Goethe was an artist as well as scientist and believed that both art and science search for the same truth. He states that art “rests upon the deepest foundations of knowledge, upon the being of things, insofar as we are permitted to know it in forms we can see and grasp”, that knowledge based on experience of nature is merely an ideal and that it reveals itself in the work of art, when it becomes perceptible reality. “Artists must confront the naked truths that are not very comforting…Art is long, life short, judgment difficult and opportunity transient”.
Contemporary communications seem to demand new forms of expression reflecting the channelling of images, words and sounds into a stream of information. The exhibition ‘Selective Affinities’ explores how the participating artists’ work - using images, sounds and words - represents reality and whether the various strategies employed enjoy a harmonious kinship, engage in skirmishes, or seek to destroy one another. The history of iconoclasm and its periodic ebb and flow tells us about the ideological stakes of the debate.

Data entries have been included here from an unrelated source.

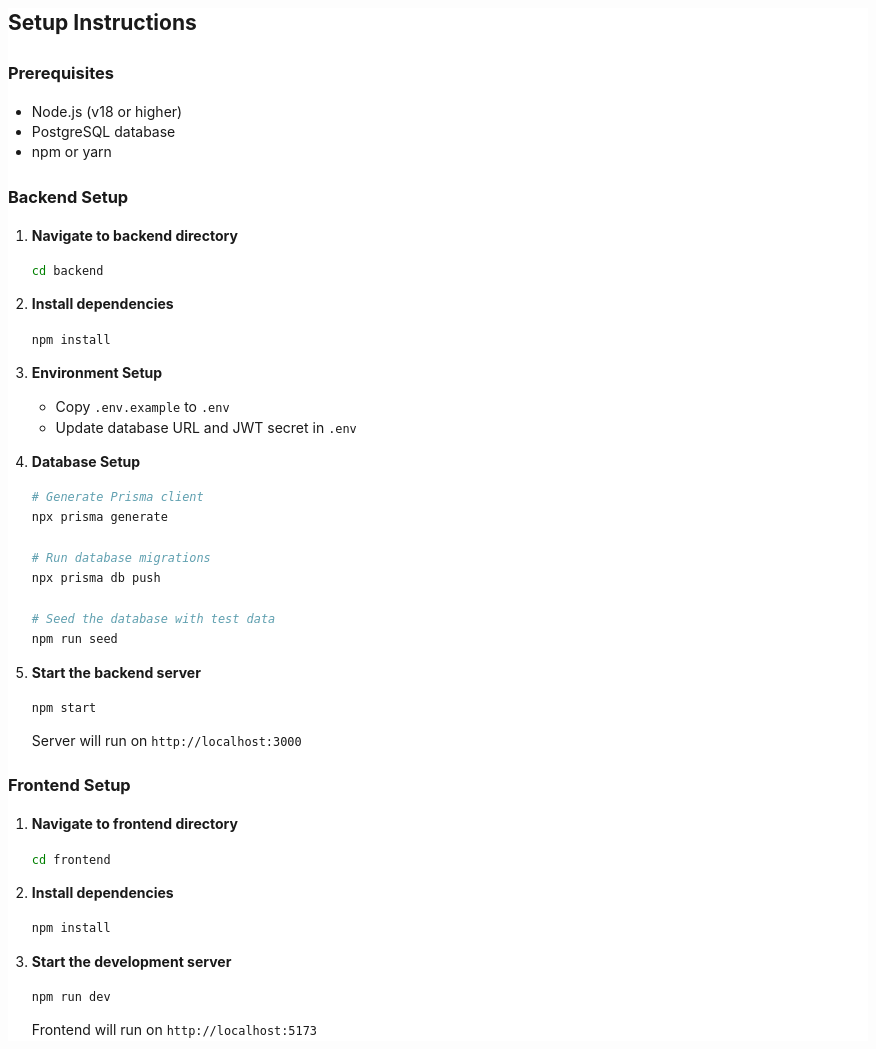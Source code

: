 ## Setup Instructions

### Prerequisites
- Node.js (v18 or higher)
- PostgreSQL database
- npm or yarn

### Backend Setup

1. **Navigate to backend directory**
   ```bash
   cd backend
   ```

2. **Install dependencies**
   ```bash
   npm install
   ```

3. **Environment Setup**
   - Copy `.env.example` to `.env`
   - Update database URL and JWT secret in `.env`

4. **Database Setup**
   ```bash
   # Generate Prisma client
   npx prisma generate
   
   # Run database migrations
   npx prisma db push
   
   # Seed the database with test data
   npm run seed
   ```

5. **Start the backend server**
   ```bash
   npm start
   ```
   Server will run on `http://localhost:3000`

### Frontend Setup

1. **Navigate to frontend directory**
   ```bash
   cd frontend
   ```

2. **Install dependencies**
   ```bash
   npm install
   ```

3. **Start the development server**
   ```bash
   npm run dev
   ```
   Frontend will run on `http://localhost:5173`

The established artists in the exhibition live and practice outside the region, but began to interact professionally through their teaching involvement with the New Media pathway at Norwich School of Art & Design. Pursuing the collective ethos of those staff associated with the Norwich course, they now want to contribute this project to the wider context of the city, by inviting the students to exhibit alongside the tutors on the common - external to the art school - ground of the OUTPOST gallery. ‘Selective Affinities’ thus provides a platform to explore new pedagogic models. “As soon as you trust yourself, you will know how to live…then… whatever you can do, you can begin – boldness has genius, power and magic in it” Goethe.

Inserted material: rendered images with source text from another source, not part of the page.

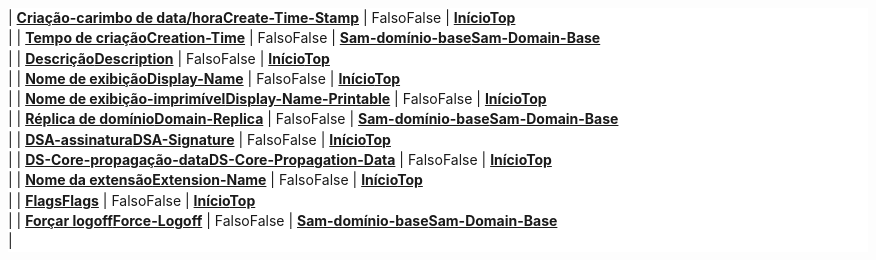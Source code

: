 | [<span data-ttu-id="15a32-184">**Criação-carimbo de data/hora**</span><span class="sxs-lookup"><span data-stu-id="15a32-184">**Create-Time-Stamp**</span></span>](a-createtimestamp.md)                            | <span data-ttu-id="15a32-185">Falso</span><span class="sxs-lookup"><span data-stu-id="15a32-185">False</span></span>     | [<span data-ttu-id="15a32-186">**Início**</span><span class="sxs-lookup"><span data-stu-id="15a32-186">**Top**</span></span>](c-top.md)<br/>                                                       |
| [<span data-ttu-id="15a32-187">**Tempo de criação**</span><span class="sxs-lookup"><span data-stu-id="15a32-187">**Creation-Time**</span></span>](a-creationtime.md)                                   | <span data-ttu-id="15a32-188">Falso</span><span class="sxs-lookup"><span data-stu-id="15a32-188">False</span></span>     | [<span data-ttu-id="15a32-189">**Sam-domínio-base**</span><span class="sxs-lookup"><span data-stu-id="15a32-189">**Sam-Domain-Base**</span></span>](c-samdomainbase.md)<br/>                                 |
| [<span data-ttu-id="15a32-190">**Descrição**</span><span class="sxs-lookup"><span data-stu-id="15a32-190">**Description**</span></span>](a-description.md)                                      | <span data-ttu-id="15a32-191">Falso</span><span class="sxs-lookup"><span data-stu-id="15a32-191">False</span></span>     | [<span data-ttu-id="15a32-192">**Início**</span><span class="sxs-lookup"><span data-stu-id="15a32-192">**Top**</span></span>](c-top.md)<br/>                                                       |
| [<span data-ttu-id="15a32-193">**Nome de exibição**</span><span class="sxs-lookup"><span data-stu-id="15a32-193">**Display-Name**</span></span>](a-displayname.md)                                     | <span data-ttu-id="15a32-194">Falso</span><span class="sxs-lookup"><span data-stu-id="15a32-194">False</span></span>     | [<span data-ttu-id="15a32-195">**Início**</span><span class="sxs-lookup"><span data-stu-id="15a32-195">**Top**</span></span>](c-top.md)<br/>                                                       |
| [<span data-ttu-id="15a32-196">**Nome de exibição-imprimível**</span><span class="sxs-lookup"><span data-stu-id="15a32-196">**Display-Name-Printable**</span></span>](a-displaynameprintable.md)                  | <span data-ttu-id="15a32-197">Falso</span><span class="sxs-lookup"><span data-stu-id="15a32-197">False</span></span>     | [<span data-ttu-id="15a32-198">**Início**</span><span class="sxs-lookup"><span data-stu-id="15a32-198">**Top**</span></span>](c-top.md)<br/>                                                       |
| [<span data-ttu-id="15a32-199">**Réplica de domínio**</span><span class="sxs-lookup"><span data-stu-id="15a32-199">**Domain-Replica**</span></span>](a-domainreplica.md)                                 | <span data-ttu-id="15a32-200">Falso</span><span class="sxs-lookup"><span data-stu-id="15a32-200">False</span></span>     | [<span data-ttu-id="15a32-201">**Sam-domínio-base**</span><span class="sxs-lookup"><span data-stu-id="15a32-201">**Sam-Domain-Base**</span></span>](c-samdomainbase.md)<br/>                                 |
| [<span data-ttu-id="15a32-202">**DSA-assinatura**</span><span class="sxs-lookup"><span data-stu-id="15a32-202">**DSA-Signature**</span></span>](a-dsasignature.md)                                   | <span data-ttu-id="15a32-203">Falso</span><span class="sxs-lookup"><span data-stu-id="15a32-203">False</span></span>     | [<span data-ttu-id="15a32-204">**Início**</span><span class="sxs-lookup"><span data-stu-id="15a32-204">**Top**</span></span>](c-top.md)<br/>                                                       |
| [<span data-ttu-id="15a32-205">**DS-Core-propagação-data**</span><span class="sxs-lookup"><span data-stu-id="15a32-205">**DS-Core-Propagation-Data**</span></span>](a-dscorepropagationdata.md)               | <span data-ttu-id="15a32-206">Falso</span><span class="sxs-lookup"><span data-stu-id="15a32-206">False</span></span>     | [<span data-ttu-id="15a32-207">**Início**</span><span class="sxs-lookup"><span data-stu-id="15a32-207">**Top**</span></span>](c-top.md)<br/>                                                       |
| [<span data-ttu-id="15a32-208">**Nome da extensão**</span><span class="sxs-lookup"><span data-stu-id="15a32-208">**Extension-Name**</span></span>](a-extensionname.md)                                 | <span data-ttu-id="15a32-209">Falso</span><span class="sxs-lookup"><span data-stu-id="15a32-209">False</span></span>     | [<span data-ttu-id="15a32-210">**Início**</span><span class="sxs-lookup"><span data-stu-id="15a32-210">**Top**</span></span>](c-top.md)<br/>                                                       |
| [<span data-ttu-id="15a32-211">**Flags**</span><span class="sxs-lookup"><span data-stu-id="15a32-211">**Flags**</span></span>](a-flags.md)                                                  | <span data-ttu-id="15a32-212">Falso</span><span class="sxs-lookup"><span data-stu-id="15a32-212">False</span></span>     | [<span data-ttu-id="15a32-213">**Início**</span><span class="sxs-lookup"><span data-stu-id="15a32-213">**Top**</span></span>](c-top.md)<br/>                                                       |
| [<span data-ttu-id="15a32-214">**Forçar logoff**</span><span class="sxs-lookup"><span data-stu-id="15a32-214">**Force-Logoff**</span></span>](a-forcelogoff.md)                                     | <span data-ttu-id="15a32-215">Falso</span><span class="sxs-lookup"><span data-stu-id="15a32-215">False</span></span>     | [<span data-ttu-id="15a32-216">**Sam-domínio-base**</span><span class="sxs-lookup"><span data-stu-id="15a32-216">**Sam-Domain-Base**</span></span>](c-samdomainbase.md)<br/>                                 |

Art schools have traditionally been regarded as part of the art-world, at least by the art-world itself. This is where new generations of artists come from. However, as publicly funded and regulated institutions, they may be primarily expected to fulfil educational roles and to be integrated within the academic establishment. By exhibiting their work together at OUTPOST and by taking part in the debate, the artists and the students associated with New Media Fine Art at NSAD want to demonstrate not only the affinity of their creative practices, but also their affinity to the idea of art schools as part of the art-world, and the value of such a concept to the regional community.
Jan Mladovsky - Exhibition Curator
Katherine Mager - Assistant Curator
Debate
Tuesday 1st May, St. Simon & St. Jude church, 3.30 – 5.30pm
Panel
Anne-Marie Creamer | Stuart Croft | Simon Granger | Derek Mace | Lynda Morris | Neil Powell | Michael Ridge | Sue Tuckett | Natalie Zervou
Moderator
Jan Mladovsky
Selective Affinities is a metaphor for the process of becoming an artist, a process central to the story of art and well known largely through the biographies of famous artists. Its social dynamic however is intertwined with the history of the institution of the Art Academy and the theory of Art Education.

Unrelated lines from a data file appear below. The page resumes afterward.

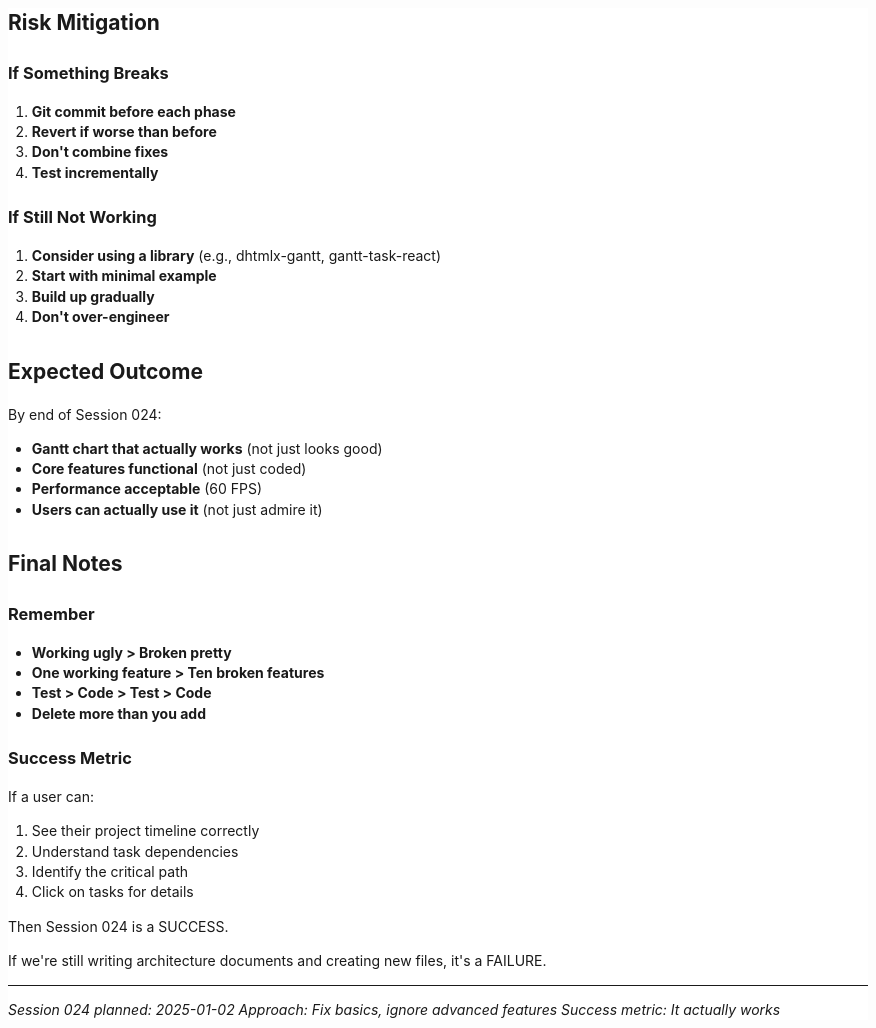 ## Risk Mitigation

### If Something Breaks
1. **Git commit before each phase**
2. **Revert if worse than before**
3. **Don't combine fixes**
4. **Test incrementally**

### If Still Not Working
1. **Consider using a library** (e.g., dhtmlx-gantt, gantt-task-react)
2. **Start with minimal example**
3. **Build up gradually**
4. **Don't over-engineer**

## Expected Outcome

By end of Session 024:
- **Gantt chart that actually works** (not just looks good)
- **Core features functional** (not just coded)
- **Performance acceptable** (60 FPS)
- **Users can actually use it** (not just admire it)

## Final Notes

### Remember
- **Working ugly > Broken pretty**
- **One working feature > Ten broken features**
- **Test > Code > Test > Code**
- **Delete more than you add**

### Success Metric
If a user can:
1. See their project timeline correctly
2. Understand task dependencies
3. Identify the critical path
4. Click on tasks for details

Then Session 024 is a SUCCESS.

If we're still writing architecture documents and creating new files, it's a FAILURE.

---
*Session 024 planned: 2025-01-02*
*Approach: Fix basics, ignore advanced features*
*Success metric: It actually works*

The proposition for the debate accompanying the exhibition is to examine the current relationship between the Art School institution, the personal journey of becoming an artist and its relevance vis-à-vis the contemporary art world. The discussion will be informed by the personal contributions of the panel, representing the broad perspectives of the artist, the student, the curator and the art educationalist.